Eight is not enough for A’s
Big fourth inning goes to waste as Angels take lead on grand slam
ANAHEIM >> After two days’ worth of pent-up frustration, the A’s offense unleashed all of its anger on Angels pitcher Parker Bridwell. The A’s led big early and were finally starting to feel good about themselves again, but it was soon coughed up by their bullpen.
After Kendall Graveman made what was at one point an 8-3 lead stick for five innings despite allowing five runs, his bullpen collapsed in the seventh by allowing five runs, including a grand slam by Cliff Pennington. The A’s were swept out of Anaheim with Wednesday’s 10-8 loss to the Los Angeles Angels in the finale of a three-game series.
Although Chris Hatcher gave up the go-ahead slam, the demise began well before he entered the game.
After striking out Ben Revere to begin the seventh, Ryan Dull allowed the next two runners to reach base. Daniel Coulombe was then summoned by A’s manager Bob Melvin, and he allowed a single to Kole Calhoun that cut the
A’s lead to 8-6.
Hatcher nearly escaped the danger by striking out C.J. Cron for the second out of the inning, but he walked Luis Valbuena to load the bases before serving up the disastrous blow.
The meltdown overshadowed the offensive breakout the A’s had been in search of. The Athletics exploded for an eight-run fourth inning, seven of those coming against Bridwell, to set a season-high for most runs in an inning
Combining to go 1 for 13 with runners in scoring position over the first two games of the series, the A’s were finally able to frequently find that elusive clutch hit in the finale.
Jed Lowrie and Khris Davis led off the fourth with back-to-back walks to put runners on first and second with no outs. A situation the A’s often found themselves in the past two nights but failed to deliver in, Matt Joyce made sure to change that narrative. Joyce doubled to the wall in left-center to bring home Lowrie and give the A’s their first run of the series with a runner in scoring position. The double seemed to start a chain reaction as the line just kept on moving from there.
Ryon Healy followed up Joyce with a single to right that scored Davis and then rookie Matt Olson blasted a three-run bomb to center that put the A’s ahead 5-3. Olson’s 11th home run of the season was his second in as many days.
Fellow rookie Matt Chapman followed Olson with a walk to set up a two-run blast by another rookie in Bruce Maxwell that traveled over the short wall in right to break the game open 7-3.

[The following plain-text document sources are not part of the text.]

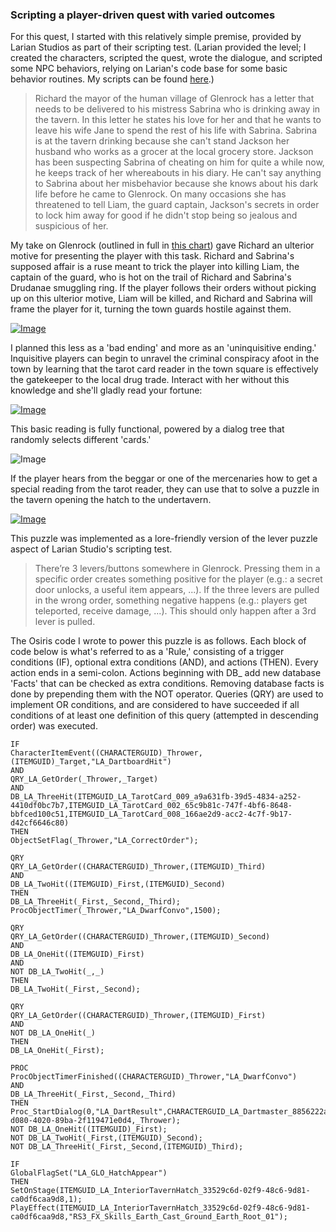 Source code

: ### Scripting a player-driven quest with varied outcomes

For this quest, I started with this relatively simple premise, provided by Larian Studios as part of their scripting test. (Larian provided the level; I created the characters, scripted the quest, wrote the dialogue, and scripted some NPC behaviors, relying on Larian's code base for some basic behavior routines. My scripts can be found [here](https://github.com/spncrptrsn/spncrptrsn.github.io/tree/master/quest_scripts).)

>Richard the mayor of the human village of Glenrock has a letter that needs to be delivered to his mistress Sabrina who is drinking away in the tavern. In this letter he states his love for her and that he wants to leave his wife Jane to spend the rest of his life with Sabrina. Sabrina is at the tavern drinking because she can't stand Jackson her husband who works as a grocer at the local grocery store. Jackson has been suspecting Sabrina of cheating on him for quite a while now, he keeps track of her whereabouts in his diary. He can't say anything to Sabrina about her misbehavior because she knows about his dark life before he came to Glenrock. On many occasions she has threatened to tell Liam, the guard captain, Jackson's secrets in order to lock him away for good if he didn't stop being so jealous and suspicious of her.

My take on Glenrock (outlined in full in [this chart](https://www.lucidchart.com/documents/view/04bf2714-35b7-4376-a7ae-37b7e30ab1db/0#)) gave Richard an ulterior motive for presenting the player with this task. Richard and Sabrina's supposed affair is a ruse meant to trick the player into killing Liam, the captain of the guard, who is hot on the trail of Richard and Sabrina's Drudanae smuggling ring. If the player follows their orders without picking up on this ulterior motive, Liam will be killed, and Richard and Sabrina will frame the player for it, turning the town guards hostile against them. 

[![Image](https://i.imgur.com/PShGSCj.jpg)](https://youtu.be/h333WE04yDA)

I planned this less as a 'bad ending' and more as an 'uninquisitive ending.' Inquisitive players can begin to unravel the criminal conspiracy afoot in the town by learning that the tarot card reader in the town square is effectively the gatekeeper to the local drug trade. Interact with her without this knowledge and she'll gladly read your fortune:

[![Image](https://i.imgur.com/u4f2gh5.jpg)](https://youtu.be/xiIFsEYd0Lk)

This basic reading is fully functional, powered by a dialog tree that randomly selects different 'cards.'

![Image](https://i.imgur.com/uBkqs1v.png)

If the player hears from the beggar or one of the mercenaries how to get a special reading from the tarot reader, they can use that to solve a puzzle in the tavern opening the hatch to the undertavern.

[![Image](https://i.imgur.com/3eKaEHo.jpg)](https://www.youtube.com/watch?v=tboJ14PlJnw)

This puzzle was implemented as a lore-friendly version of the lever puzzle aspect of Larian Studio's scripting test.

>There’re 3 levers/buttons somewhere in Glenrock. Pressing them in a specific order creates something positive for the player (e.g.: a secret door unlocks, a useful item appears, ...). If the three levers are pulled in the wrong order, something negative happens (e.g.: players get teleported, receive damage, ...). This should only happen after a 3rd lever is pulled.

The Osiris code I wrote to power this puzzle is as follows. Each block of code below is what's referred to as a 'Rule,' consisting of a trigger conditions (IF), optional extra conditions (AND), and actions (THEN). Every action ends in a semi-colon. Actions beginning with DB_ add new database 'Facts' that can be checked as extra conditions. Removing database facts is done by prepending them with the NOT operator. Queries (QRY) are used to implement OR conditions, and are considered to have succeeded if all conditions of at least one definition of this query (attempted in descending order) was executed.

```
IF 
CharacterItemEvent((CHARACTERGUID)_Thrower,(ITEMGUID)_Target,"LA_DartboardHit")
AND
QRY_LA_GetOrder(_Thrower,_Target)
AND
DB_LA_ThreeHit(ITEMGUID_LA_TarotCard_009_a9a631fb-39d5-4834-a252-4410df0bc7b7,ITEMGUID_LA_TarotCard_002_65c9b81c-747f-4bf6-8648-bbfced100c51,ITEMGUID_LA_TarotCard_008_166ae2d9-acc2-4c7f-9b17-d42cf6646c80)
THEN
ObjectSetFlag(_Thrower,"LA_CorrectOrder");

QRY
QRY_LA_GetOrder((CHARACTERGUID)_Thrower,(ITEMGUID)_Third)
AND
DB_LA_TwoHit((ITEMGUID)_First,(ITEMGUID)_Second)
THEN
DB_LA_ThreeHit(_First,_Second,_Third);
ProcObjectTimer(_Thrower,"LA_DwarfConvo",1500);
 
QRY
QRY_LA_GetOrder((CHARACTERGUID)_Thrower,(ITEMGUID)_Second)
AND
DB_LA_OneHit((ITEMGUID)_First)
AND 
NOT DB_LA_TwoHit(_,_)
THEN
DB_LA_TwoHit(_First,_Second);

QRY
QRY_LA_GetOrder((CHARACTERGUID)_Thrower,(ITEMGUID)_First)
AND
NOT DB_LA_OneHit(_)
THEN
DB_LA_OneHit(_First);

PROC
ProcObjectTimerFinished((CHARACTERGUID)_Thrower,"LA_DwarfConvo")
AND
DB_LA_ThreeHit(_First,_Second,_Third)
THEN
Proc_StartDialog(0,"LA_DartResult",CHARACTERGUID_LA_Dartmaster_8856222a-d080-4020-89ba-2f119471e0d4,_Thrower);
NOT DB_LA_OneHit((ITEMGUID)_First);
NOT DB_LA_TwoHit(_First,(ITEMGUID)_Second);
NOT DB_LA_ThreeHit(_First,_Second,(ITEMGUID)_Third);

IF
GlobalFlagSet("LA_GLO_HatchAppear")
THEN
SetOnStage(ITEMGUID_LA_InteriorTavernHatch_33529c6d-02f9-48c6-9d81-ca0df6caa9d8,1);
PlayEffect(ITEMGUID_LA_InteriorTavernHatch_33529c6d-02f9-48c6-9d81-ca0df6caa9d8,"RS3_FX_Skills_Earth_Cast_Ground_Earth_Root_01");
```

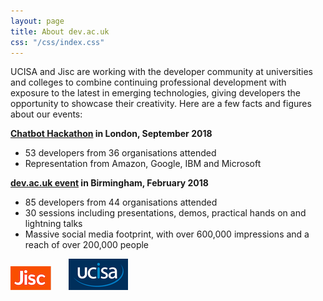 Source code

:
 ```yaml
---
layout: page
title: About dev.ac.uk
css: "/css/index.css"
---
```

UCISA and Jisc are working with the developer community at universities and colleges to combine continuing professional development with exposure to the latest in emerging technologies, giving developers the opportunity to showcase their creativity. Here are a few facts and figures about our events:

__<a href="/events/2018/09/chatbot/">Chatbot Hackathon</a> in London, September 2018__

* 53 developers from 36 organisations attended
* Representation from Amazon, Google, IBM and Microsoft

__<a href="/events/2018/02/devacuk/">dev.ac.uk event</a> in Birmingham, February 2018__

* 85 developers from 44 organisations attended
* 30 sessions including presentations, demos, practical hands on and lightning talks
* Massive social media footprint, with over 600,000 impressions and a reach of over 200,000 people

![Jisc](/images/jisc-logo-small.png) &nbsp;&nbsp;&nbsp;&nbsp;&nbsp; ![UCISA](/images/ucisa-logo-small.png) 

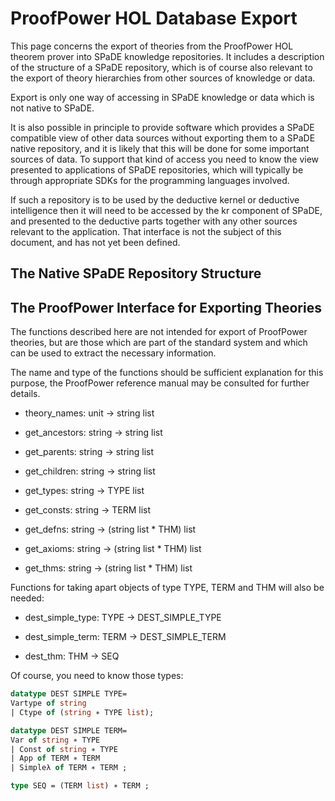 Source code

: # ProofPower HOL Database Export

This page concerns the export of theories from the ProofPower HOL theorem prover into SPaDE knowledge repositories.
It includes a description of the structure of a SPaDE repository, which is of course also relevant to the export of theory hierarchies from other sources of knowledge or data.

Export is only one way of accessing in SPaDE knowledge or data which is not native to SPaDE.

It is also possible in principle to provide software which provides a SPaDE compatible view of other data sources without exporting them to a SPaDE native repository, and it is likely that this will be done for some important sources of data.
To support that kind of access you need to know the view presented to applications of SPaDE repositories, which will typically be through appropriate SDKs for the programming languages involved.

If such a repository is to be used by the deductive kernel or deductive intelligence then it will need to be accessed by the kr component of SPaDE, and presented to the deductive parts together with any other sources relevant to the application.
That interface is not the subject of this document, and has not yet been defined.

## The Native SPaDE Repository Structure

## The ProofPower Interface for Exporting Theories

The functions described here are not intended for export of ProofPower theories, but are those which are part of the standard system and which can be used to extract the necessary information.

The name and type of the functions should be sufficient explanation for this purpose, the ProofPower reference manual may be consulted for further details.

- theory_names: unit -> string list

- get_ancestors: string -> string list

- get_parents: string -> string list

- get_children: string -> string list

- get_types: string -> TYPE list

- get_consts: string -> TERM list

- get_defns: string -> (string list * THM) list

- get_axioms: string -> (string list * THM) list

- get_thms: string -> (string list * THM) list

Functions for taking apart objects of type TYPE, TERM and THM will also be needed:

- dest_simple_type: TYPE -> DEST_SIMPLE_TYPE

- dest_simple_term: TERM -> DEST_SIMPLE_TERM

- dest_thm: THM -> SEQ

Of course, you need to know those types:

```sml
datatype DEST SIMPLE TYPE=
Vartype of string
| Ctype of (string ∗ TYPE list);

datatype DEST SIMPLE TERM=
Var of string ∗ TYPE
| Const of string ∗ TYPE
| App of TERM ∗ TERM
| Simpleλ of TERM ∗ TERM ;

type SEQ = (TERM list) ∗ TERM ;
```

Oakland added on one more run in the inning after batting around on Lowrie’s RBI single that brought home Marcus Semien.
The A’s consider pitcher Kendall Graveman their ace. He’s the guy the A’s want to be able to lean on in order to stop a losing streak and get the club back on track. It’s a quality that would be extremely valuable next season when the A’s hope to be back in playoff contention. The A’s are not quite on that level yet, and neither is Graveman.
Like most pitchers, Graveman struggled with Angels star Mike Trout. After sitting out the first two games with neck stiffness, Trout immediately made his presence felt with with a solo shot off Graveman to straight-away center in the first to dig the A’s in an early 1-0 deficit.
Graveman also surrendered two big homers to slugger Albert Pujols. Both were two-run homers, with the second coming in the fifth to shrink the A’s lead to three. With the Angels threatening for more with a runner on second after the home run in the fifth, Graveman was able regroup by striking out Luis Valbuena to limit the damage and preserve the lead.
The 26-year-old righthander gave the A’s five innings, allowing five runs with all of those coming on home runs.